:: The data
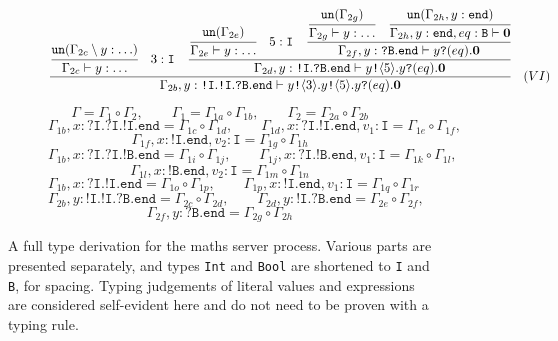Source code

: \documentclass{l4proj}
\begin{document}
\begin{figure}[H]
\begin{subfigure}{\textwidth}
\[\cfrac{\cfrac{\texttt{un}(\Gamma_{2c} \setminus y : \ldots)}{\Gamma_{2c} \vdash y : \ldots} \quad 3 : \texttt{I} \quad \cfrac{\cfrac{\texttt{un}(\Gamma_{2e})}{\Gamma_{2e}  \vdash y : \ldots} \quad 5 : \texttt{I} \quad \cfrac{\cfrac{\texttt{un}(\Gamma_{2g})}{\Gamma_{2g} \vdash y : \ldots} \quad \cfrac{\texttt{un}(\Gamma_{2h}, y : \texttt{end})}{\Gamma_{2h}, y : \texttt{end}, eq : \texttt{B} \vdash \textbf{0}} }{\Gamma_{2f}, y : \texttt{?B}.\texttt{end} \vdash y\texttt{?}(eq).\textbf{0}}}{\Gamma_{2d}, y : \texttt{!I}.\texttt{?B}.\texttt{end} \vdash y\texttt{!} \langle 5 \rangle .y\texttt{?}(eq).\textbf{0}}}{\Gamma_{2b}, y : \texttt{!I}.\texttt{!I}.\texttt{?B}.\texttt{end} \vdash y\texttt{!} \langle 3 \rangle .y\texttt{!} \langle 5 \rangle .y\texttt{?}(eq).\textbf{0}} \quad \displaystyle{(VI)}\]
\vspace{\fill}
\end{subfigure}

\begin{subfigure}{\textwidth}
\[\Gamma = \Gamma_{1} \circ \Gamma_{2}, \qquad \Gamma_{1} = \Gamma_{1a} \circ \Gamma_{1b}, \qquad 
\Gamma_{2} = \Gamma_{2a} \circ \Gamma_{2b}\]
\[\Gamma_{1b}, x : \texttt{?I}.\texttt{?I}.\texttt{!I}.\texttt{end} = \Gamma_{1c} \circ \Gamma_{1d}, \qquad \Gamma_{1d}, x : \texttt{?I}.\texttt{!I}.\texttt{end}, v_{1} : \texttt{I} = \Gamma_{1e} \circ \Gamma_{1f}, \]
\[\Gamma_{1f}, x : \texttt{!I}.\texttt{end}, v_{2} : \texttt{I} = \Gamma_{1g} \circ \Gamma_{1h} \]
\[\Gamma_{1b}, x : \texttt{?I}.\texttt{?I}.\texttt{!B}.\texttt{end} = \Gamma_{1i} \circ \Gamma_{1j}, \qquad \Gamma_{1j}, x : \texttt{?I}.\texttt{!B}.\texttt{end}, v_{1} : \texttt{I} = \Gamma_{1k} \circ \Gamma_{1l}, \]
\[\Gamma_{1l}, x : \texttt{!B}.\texttt{end}, v_{2} : \texttt{I} = \Gamma_{1m} \circ \Gamma_{1n} \] 
\[\Gamma_{1b}, x : \texttt{?I}.\texttt{!I}.\texttt{end} = \Gamma_{1o} \circ \Gamma_{1p}, \qquad
\Gamma_{1p}, x : \texttt{!I}.\texttt{end}, v_{1} : \texttt{I} = \Gamma_{1q} \circ \Gamma_{1r} \] \[\Gamma_{2b}, y : \texttt{!I}.\texttt{!I}.\texttt{?B}.\texttt{end} = \Gamma_{2c} \circ \Gamma_{2d}, \qquad  \Gamma_{2d}, y : \texttt{!I}.\texttt{?B}.\texttt{end} = \Gamma_{2e} \circ \Gamma_{2f}, \]
\[\Gamma_{2f}, y : \texttt{?B}.\texttt{end} = \Gamma_{2g} \circ \Gamma_{2h}\]
\end{subfigure}
\caption{A full type derivation for the maths server process. Various parts are presented separately, and types \texttt{Int} and \texttt{Bool} are shortened to \texttt{I} and \texttt{B}, for spacing. Typing judgements of literal values and expressions are considered self-evident here and do not need to be proven with a typing rule.}
\label{fig:exampleType}
\end{figure}
\end{document}
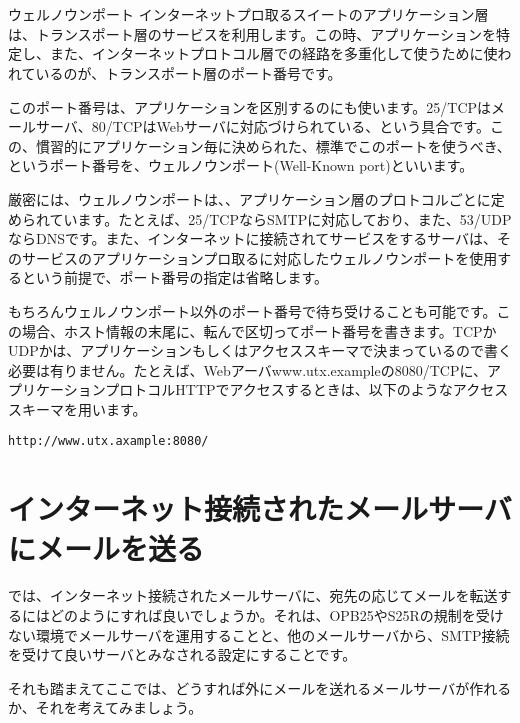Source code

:{\section*{}
\begin{itembox}[l]{ウェルノウンポート}
インターネットプロ取るスイートのアプリケーション層は、トランスポート層のサービスを利用します。この時、アプリケーションを特定し、また、インターネットプロトコル層での経路を多重化して使うために使われているのが、トランスポート層のポート番号です。

このポート番号は、アプリケーションを区別するのにも使います。25/TCPはメールサーバ、80/TCPはWebサーバに対応づけられている、という具合です。この、慣習的にアプリケーション毎に決められた、標準でこのポートを使うべき、というポート番号を、ウェルノウンポート(Well-Known port)といいます。

厳密には、ウェルノウンポートは、、アプリケーション層のプロトコルごとに定められています。たとえば、25/TCPならSMTPに対応しており、また、53/UDPならDNSです。また、インターネットに接続されてサービスをするサーバは、そのサービスのアプリケーションプロ取るに対応したウェルノウンポートを使用するという前提で、ポート番号の指定は省略します。

もちろんウェルノウンポート以外のポート番号で待ち受けることも可能です。この場合、ホスト情報の末尾に、転んで区切ってポート番号を書きます。TCPかUDPかは、アプリケーションもしくはアクセススキーマで決まっているので書く必要は有りません。たとえば、Webアーバwww.utx.exampleの8080/TCPに、アプリケーションプロトコルHTTPでアクセスするときは、以下のようなアクセススキーマを用います。

\begin{verbatim}
http://www.utx.axample:8080/
\end{verbatim}

\end{itembox}

\section{インターネット接続されたメールサーバにメールを送る}

では、インターネット接続されたメールサーバに、宛先の応じてメールを転送するにはどのようにすれば良いでしょうか。それは、OPB25やS25Rの規制を受けない環境でメールサーバを運用することと、他のメールサーバから、SMTP接続を受けて良いサーバとみなされる設定にすることです。

それも踏まえてここでは、どうすれば外にメールを送れるメールサーバが作れるか、それを考えてみましょう。

}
::::
#### [Description of the task]
Every line in the data that holds the string "section" should be copied.

#### [Exercise answer]
:{\section*{}
\section{インターネット接続されたメールサーバにメールを送る}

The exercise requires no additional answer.